Unsurprisingly, the music also can’t help but conflict with itself. Clark unleashes a corrosive guitar solo halfway through first single “Cruel” and “Neutered Fruit” builds with a snare drum run juxtaposed with eerie choir vocals. Strange Mercy is unequivocally successful in its goal to never make the listener too comfortable. But its most rewarding moment is when all the music falls away and Clark’s power standing is arbitrary. “Champaign Year,” the album’s focal point, floats on ambience as Clark delivers her best lyrical performance to date. “I make a living telling people what they want to hear,” she sings with a vocal melody reminiscent of Leonard Cohen’s “Hallelujah.” “It’s not a killing, but it’s enough to keep the cobwebs clear.” Clark’s pessimism is daunting, but, for three and a half minutes, you feel like you’re listening to the real her.
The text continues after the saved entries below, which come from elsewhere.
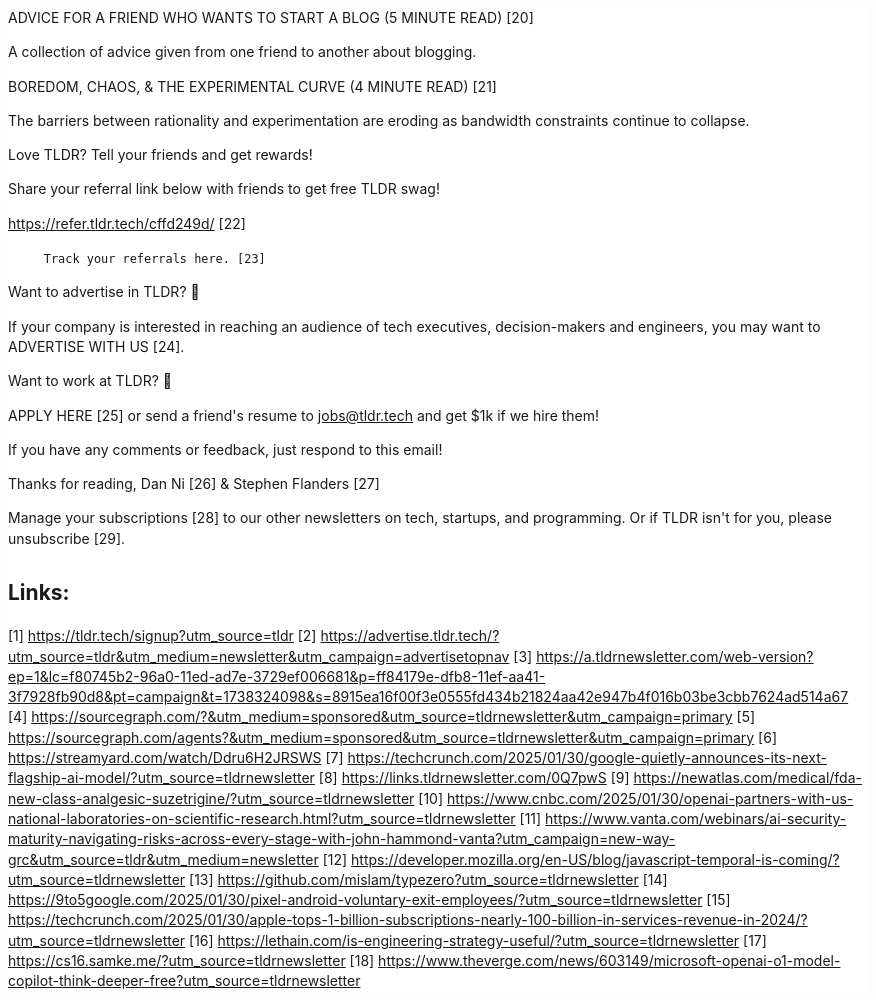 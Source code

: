  ADVICE FOR A FRIEND WHO WANTS TO START A BLOG (5 MINUTE READ) [20] 

 A collection of advice given from one friend to another about
blogging. 

 BOREDOM, CHAOS, & THE EXPERIMENTAL CURVE (4 MINUTE READ) [21] 

 The barriers between rationality and experimentation are eroding as
bandwidth constraints continue to collapse. 

Love TLDR? Tell your friends and get rewards!

 Share your referral link below with friends to get free TLDR swag! 

 https://refer.tldr.tech/cffd249d/ [22] 

		 Track your referrals here. [23] 

Want to advertise in TLDR? 📰

 If your company is interested in reaching an audience of tech
executives, decision-makers and engineers, you may want to ADVERTISE
WITH US [24]. 

Want to work at TLDR? 💼

 APPLY HERE [25] or send a friend's resume to jobs@tldr.tech and get
$1k if we hire them! 

 If you have any comments or feedback, just respond to this email! 

Thanks for reading, 
Dan Ni [26] & Stephen Flanders [27] 

 Manage your subscriptions [28] to our other newsletters on tech,
startups, and programming. Or if TLDR isn't for you, please
unsubscribe [29]. 

 

Links:
------
[1] https://tldr.tech/signup?utm_source=tldr
[2] https://advertise.tldr.tech/?utm_source=tldr&utm_medium=newsletter&utm_campaign=advertisetopnav
[3] https://a.tldrnewsletter.com/web-version?ep=1&lc=f80745b2-96a0-11ed-ad7e-3729ef006681&p=ff84179e-dfb8-11ef-aa41-3f7928fb90d8&pt=campaign&t=1738324098&s=8915ea16f00f3e0555fd434b21824aa42e947b4f016b03be3cbb7624ad514a67
[4] https://sourcegraph.com/?&utm_medium=sponsored&utm_source=tldrnewsletter&utm_campaign=primary
[5] https://sourcegraph.com/agents?&utm_medium=sponsored&utm_source=tldrnewsletter&utm_campaign=primary
[6] https://streamyard.com/watch/Ddru6H2JRSWS
[7] https://techcrunch.com/2025/01/30/google-quietly-announces-its-next-flagship-ai-model/?utm_source=tldrnewsletter
[8] https://links.tldrnewsletter.com/0Q7pwS
[9] https://newatlas.com/medical/fda-new-class-analgesic-suzetrigine/?utm_source=tldrnewsletter
[10] https://www.cnbc.com/2025/01/30/openai-partners-with-us-national-laboratories-on-scientific-research.html?utm_source=tldrnewsletter
[11] https://www.vanta.com/webinars/ai-security-maturity-navigating-risks-across-every-stage-with-john-hammond-vanta?utm_campaign=new-way-grc&utm_source=tldr&utm_medium=newsletter
[12] https://developer.mozilla.org/en-US/blog/javascript-temporal-is-coming/?utm_source=tldrnewsletter
[13] https://github.com/mislam/typezero?utm_source=tldrnewsletter
[14] https://9to5google.com/2025/01/30/pixel-android-voluntary-exit-employees/?utm_source=tldrnewsletter
[15] https://techcrunch.com/2025/01/30/apple-tops-1-billion-subscriptions-nearly-100-billion-in-services-revenue-in-2024/?utm_source=tldrnewsletter
[16] https://lethain.com/is-engineering-strategy-useful/?utm_source=tldrnewsletter
[17] https://cs16.samke.me/?utm_source=tldrnewsletter
[18] https://www.theverge.com/news/603149/microsoft-openai-o1-model-copilot-think-deeper-free?utm_source=tldrnewsletter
Then again, a case can be made that the “real” Annie Clark reveals itself quite fantastically on the album’s other ten tracks.
“And I would never lose my head tonight.” Yeah, whatever, Bethany Cosentino. On her main group Best Coast’s debut, Crazy for You, Bethany was totally optimistic. Yeah, she didn’t brush the dust off her shoulder on that record so much as add it to the dust sculpture of the guy a couple houses over who would not pick up his fucking phone. So is her guest turn on “Buy Nothing Day” a little unconvincing? Sure. But there’s no denying the unbridled pep it exudes, a brilliant summation of all the other unbridled pep The Go! Team supply throughout Rolling Blackouts. Cosentino’s dour tone is the exact amount of cynicism needed to humanize the track before it’s off like clockwork for three glorious minutes of verses, pre-choruses and choruses that seem to one-up each other in rapid succession. Every time I play it, I’m as bouncy as the bass line. Put it on while I play hopscotch and watch the sparks fly.
Let’s cut to the chase, folks. When I say that The Pains of Being Pure at Heart emulate The Smashing Pumpkins, you best believe they know exactly how to play music so faithful to 90’s wimp rock that it’s not long after listening to them that you start vomiting VHS tape and your nipples start flowing Clear Pepsi. “Belong” is the most Smashing Pumpkin-y song TPoBPaH have ever written, plain and simple. This is their apex, and they milk it with power chords loud enough and drums that pop enough to make me forget what the greatest form of flattery is and bob my head like my Ferby did when I asked if it was hungry. Or how the crowd would act at a Beets concert or how Chucky was like when he was hypnotized in that episode of Rugrats. Also, I’m gonna just throw in Pelswick. You get what I mean.